A new book by Dr. Pia Matthews reveals how the marginalized are more than capable of answering God’s call.

The CDC reported there are 53 million adults in the United States living with a disability.

Medical treatments, medicines and scientific developments aren’t enough to keep the problems at bay – but one book reveals how physical and mental ailments aren’t insurmountable.

Dr. Pia Matthews’ “God’s Wild Flowers: Saints with Disabilities” “brings together theological reflection on disability with stories of 141 saints.”

The book includes the many blessings each disabled saint received as they struggled with depression, learning disabilities, mental frailty and physical maladies.

The first story is a personal account of caring for her own disabled daughter, which several reviewers found both touching and evidence of Dr. Matthews’ compassion.

Speaking to Francis Phillips with the Catholic Herald, Dr. Matthews admitted she was inspired to show how disabilities are “simply one aspect of humanity.

“All human beings are made in the image of God and are wonderful creations. Above all, all human beings are in relationship with God so all have a spiritual life, even if it is not easily expressed or identifiable.”

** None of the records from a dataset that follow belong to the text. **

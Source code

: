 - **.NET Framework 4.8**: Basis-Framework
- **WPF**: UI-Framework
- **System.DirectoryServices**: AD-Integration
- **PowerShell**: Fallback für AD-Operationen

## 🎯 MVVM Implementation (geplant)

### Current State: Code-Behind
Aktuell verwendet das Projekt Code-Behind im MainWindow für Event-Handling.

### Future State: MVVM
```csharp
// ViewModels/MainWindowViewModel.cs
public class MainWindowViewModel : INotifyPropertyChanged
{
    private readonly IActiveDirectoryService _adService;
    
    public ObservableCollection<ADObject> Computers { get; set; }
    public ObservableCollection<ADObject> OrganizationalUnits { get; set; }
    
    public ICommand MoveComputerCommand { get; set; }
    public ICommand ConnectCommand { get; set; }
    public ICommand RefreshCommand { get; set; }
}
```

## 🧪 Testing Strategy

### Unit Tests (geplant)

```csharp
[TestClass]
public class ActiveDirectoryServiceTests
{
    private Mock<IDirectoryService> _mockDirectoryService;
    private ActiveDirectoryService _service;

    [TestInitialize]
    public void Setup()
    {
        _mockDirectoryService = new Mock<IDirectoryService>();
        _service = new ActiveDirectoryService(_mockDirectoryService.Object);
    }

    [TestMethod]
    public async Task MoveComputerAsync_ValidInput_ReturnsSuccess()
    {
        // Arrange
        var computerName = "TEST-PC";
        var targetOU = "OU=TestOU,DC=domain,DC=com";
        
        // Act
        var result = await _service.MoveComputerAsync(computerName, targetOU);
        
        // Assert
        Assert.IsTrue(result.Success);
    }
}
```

Dr. Matthews added people often think of Saints as perfect people but Pope John Paul II wrote of disabled people often and “made it quite clear that we are all called to be saints – becoming the person God wants you to be.”

With this reasoning, she concluded: “if sainthood is for every human being, then it must also be for people with disabilities.”

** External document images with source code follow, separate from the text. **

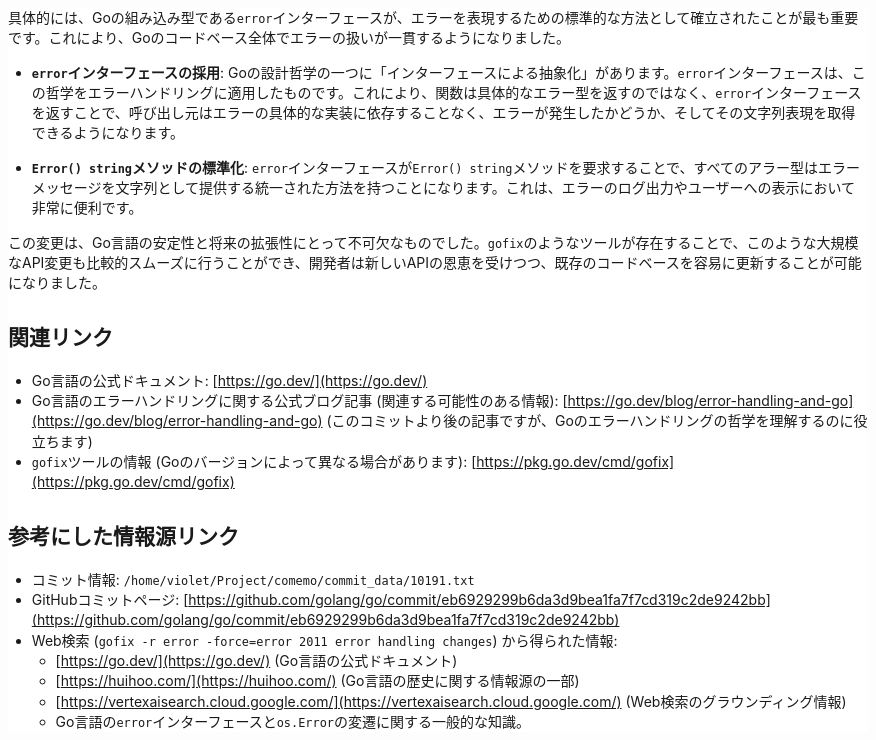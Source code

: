具体的には、Goの組み込み型である`error`インターフェースが、エラーを表現するための標準的な方法として確立されたことが最も重要です。これにより、Goのコードベース全体でエラーの扱いが一貫するようになりました。

*   **`error`インターフェースの採用**:
    Goの設計哲学の一つに「インターフェースによる抽象化」があります。`error`インターフェースは、この哲学をエラーハンドリングに適用したものです。これにより、関数は具体的なエラー型を返すのではなく、`error`インターフェースを返すことで、呼び出し元はエラーの具体的な実装に依存することなく、エラーが発生したかどうか、そしてその文字列表現を取得できるようになります。

*   **`Error() string`メソッドの標準化**:
    `error`インターフェースが`Error() string`メソッドを要求することで、すべてのアラー型はエラーメッセージを文字列として提供する統一された方法を持つことになります。これは、エラーのログ出力やユーザーへの表示において非常に便利です。

この変更は、Go言語の安定性と将来の拡張性にとって不可欠なものでした。`gofix`のようなツールが存在することで、このような大規模なAPI変更も比較的スムーズに行うことができ、開発者は新しいAPIの恩恵を受けつつ、既存のコードベースを容易に更新することが可能になりました。

## 関連リンク

*   Go言語の公式ドキュメント: [https://go.dev/](https://go.dev/)
*   Go言語のエラーハンドリングに関する公式ブログ記事 (関連する可能性のある情報): [https://go.dev/blog/error-handling-and-go](https://go.dev/blog/error-handling-and-go) (このコミットより後の記事ですが、Goのエラーハンドリングの哲学を理解するのに役立ちます)
*   `gofix`ツールの情報 (Goのバージョンによって異なる場合があります): [https://pkg.go.dev/cmd/gofix](https://pkg.go.dev/cmd/gofix)

## 参考にした情報源リンク

*   コミット情報: `/home/violet/Project/comemo/commit_data/10191.txt`
*   GitHubコミットページ: [https://github.com/golang/go/commit/eb6929299b6da3d9bea1fa7f7cd319c2de9242bb](https://github.com/golang/go/commit/eb6929299b6da3d9bea1fa7f7cd319c2de9242bb)
*   Web検索 (`gofix -r error -force=error 2011 error handling changes`) から得られた情報:
    *   [https://go.dev/](https://go.dev/) (Go言語の公式ドキュメント)
    *   [https://huihoo.com/](https://huihoo.com/) (Go言語の歴史に関する情報源の一部)
    *   [https://vertexaisearch.cloud.google.com/](https://vertexaisearch.cloud.google.com/) (Web検索のグラウンディング情報)
    *   Go言語の`error`インターフェースと`os.Error`の変遷に関する一般的な知識。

When asked if she was writing to a particular audience, Dr. Matthews shared she was interested in “the theology around disability, about people who seem to be marginalised and who may think that the Church has neglected them.

“We are, after all, a Church of saints and sinners (who are trying to be saints) and the different stories of the saints illustrate how discrimination, prejudice, misunderstanding or fear are always present – but can be overcome.”

Dr. Matthews went on to explain why God never healed the Saints of their afflictions – an extremely important question worthy of much consideration.

“[S]ainthood is for everyone,” she repeated. “Disability is not a punishment from God; people with disabilities are loved by God for who they are, not for what they can achieve by themselves.

“Jesus himself is resurrected with his wounds: our Saviour is disabled. Not being cured is not significant. What detracts from sainthood is not disability but spiritual sins like pride, avarice, greed, malice and so on. It is these that need healing.”

In closing, Dr. Matthews explains the overall message of her book is one of hope.

“[W]e live in a time of a throw-away culture where anything deemed not working is discarded. We are fearful of losing anything deemed not working is discarded. We are fearful of losing control, of being thrown on the ‘care home’ scrap heap.”

“God’s Wild Flowers” was created in the spirit of “hope, because the stories show that God can work with any person and that every person has been given a special vocation.

“No one is abandoned by God. People need a source of hope and community. [Wild flowers] all add to the beauty of the garden. Like God’s garden, each of us is unique yet we are all deeply connected. Whatever our situation we are here to glorify God by our lives.”

The information gathered in “God’s Wild Flowers: Saints with Disabilities” was discovered through Vatican biographies and other reliable sources.

Dr. Matthews delivers lectures in Theology, Philosophy and Bioethics at St. John’s Seminary and St. Mary’s University College in Twickenham, London.